Tödlicher Zwischenfall im Mittelmeer: Nicht 5, sondern 50 Tote
Nach dem Einsatz vor Libyen werden 50 Menschen vermisst. Aufnahmen von Sea Watch zeigen die Gewalt der libyschen Küstenwache.
58 Menschen seien von der deutschen NGO Sea Watch gerettet worden. 45 weitere habe die libysche Küstenwache mit nach Libyen genommen. Demnach müsse von etwa 50 Opfern ausgegangen werden. Die Überlebenden hätten berichtet, jeweils 400 Dollar für einen Platz auf dem Schlauchboot bezahlt zu haben. Ein Militärschiff barg am Unglücksort vier Leichen. Diese wurden zur Obduktion ebenfalls nach Sizilien gebracht. Der Tod sei durch Ertrinken eingetreten, sagte ein Sprecher der Staatsanwaltschaft.

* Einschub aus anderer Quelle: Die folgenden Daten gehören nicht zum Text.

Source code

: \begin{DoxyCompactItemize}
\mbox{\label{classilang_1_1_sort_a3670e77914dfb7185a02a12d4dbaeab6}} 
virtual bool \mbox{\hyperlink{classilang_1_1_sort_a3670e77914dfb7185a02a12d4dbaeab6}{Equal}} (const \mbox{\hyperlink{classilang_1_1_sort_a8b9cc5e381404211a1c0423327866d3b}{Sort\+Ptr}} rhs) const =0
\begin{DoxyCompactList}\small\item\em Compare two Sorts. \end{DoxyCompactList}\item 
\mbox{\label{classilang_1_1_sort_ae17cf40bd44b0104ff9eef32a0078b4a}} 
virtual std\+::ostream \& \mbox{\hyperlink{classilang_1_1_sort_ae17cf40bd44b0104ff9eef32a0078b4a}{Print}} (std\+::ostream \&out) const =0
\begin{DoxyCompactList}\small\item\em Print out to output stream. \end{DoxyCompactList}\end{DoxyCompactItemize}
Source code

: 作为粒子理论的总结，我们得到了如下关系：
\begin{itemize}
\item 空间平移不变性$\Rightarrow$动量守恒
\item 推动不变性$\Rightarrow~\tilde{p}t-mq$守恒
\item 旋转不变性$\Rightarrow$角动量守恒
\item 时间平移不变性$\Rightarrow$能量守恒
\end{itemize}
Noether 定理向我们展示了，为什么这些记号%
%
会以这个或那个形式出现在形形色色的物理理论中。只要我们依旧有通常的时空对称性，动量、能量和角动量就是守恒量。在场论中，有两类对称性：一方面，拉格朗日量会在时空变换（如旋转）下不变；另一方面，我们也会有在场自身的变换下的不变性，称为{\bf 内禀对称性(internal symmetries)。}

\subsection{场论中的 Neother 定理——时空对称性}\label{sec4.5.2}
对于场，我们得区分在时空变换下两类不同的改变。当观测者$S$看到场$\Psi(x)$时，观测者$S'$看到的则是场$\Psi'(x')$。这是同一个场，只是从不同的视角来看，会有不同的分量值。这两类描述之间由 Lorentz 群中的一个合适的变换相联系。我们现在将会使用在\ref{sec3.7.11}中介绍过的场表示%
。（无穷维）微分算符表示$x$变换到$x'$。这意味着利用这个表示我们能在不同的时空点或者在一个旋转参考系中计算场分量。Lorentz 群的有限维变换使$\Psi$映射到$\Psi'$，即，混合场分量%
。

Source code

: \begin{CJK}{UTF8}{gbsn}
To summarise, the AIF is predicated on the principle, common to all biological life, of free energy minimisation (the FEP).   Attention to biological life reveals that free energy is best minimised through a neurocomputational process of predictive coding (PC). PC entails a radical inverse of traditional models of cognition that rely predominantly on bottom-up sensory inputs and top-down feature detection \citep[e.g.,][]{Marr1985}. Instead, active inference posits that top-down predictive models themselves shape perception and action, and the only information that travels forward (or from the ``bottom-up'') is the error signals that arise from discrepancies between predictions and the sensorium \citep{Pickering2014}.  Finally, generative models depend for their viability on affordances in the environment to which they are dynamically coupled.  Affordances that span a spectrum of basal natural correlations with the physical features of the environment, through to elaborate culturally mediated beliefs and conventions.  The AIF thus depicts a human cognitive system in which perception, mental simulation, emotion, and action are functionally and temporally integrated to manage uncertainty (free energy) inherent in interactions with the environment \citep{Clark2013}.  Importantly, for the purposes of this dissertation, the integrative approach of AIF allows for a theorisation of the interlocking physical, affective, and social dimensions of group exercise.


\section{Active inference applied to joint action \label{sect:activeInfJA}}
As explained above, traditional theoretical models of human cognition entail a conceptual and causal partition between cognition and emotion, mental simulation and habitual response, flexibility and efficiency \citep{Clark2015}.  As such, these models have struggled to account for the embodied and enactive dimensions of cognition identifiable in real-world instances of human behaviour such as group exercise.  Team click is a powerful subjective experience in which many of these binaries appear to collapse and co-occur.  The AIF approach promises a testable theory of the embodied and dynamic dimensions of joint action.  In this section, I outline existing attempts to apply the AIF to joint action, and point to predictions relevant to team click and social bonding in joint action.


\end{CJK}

Die italienische Küstenwache hatte die Sea Watch sowie die libysche Küstenwache alarmiert, nachdem die Insassen des Bootes einen Notruf abgesetzt hatten. Der Rettungseinsatz geriet außer Kontrolle. Menschen schwammen im Wasser, andere versuchten panisch, das Boot der libyschen Küstenwache zu verlassen, um an Bord der „Sea Watch III“ zu gelangen.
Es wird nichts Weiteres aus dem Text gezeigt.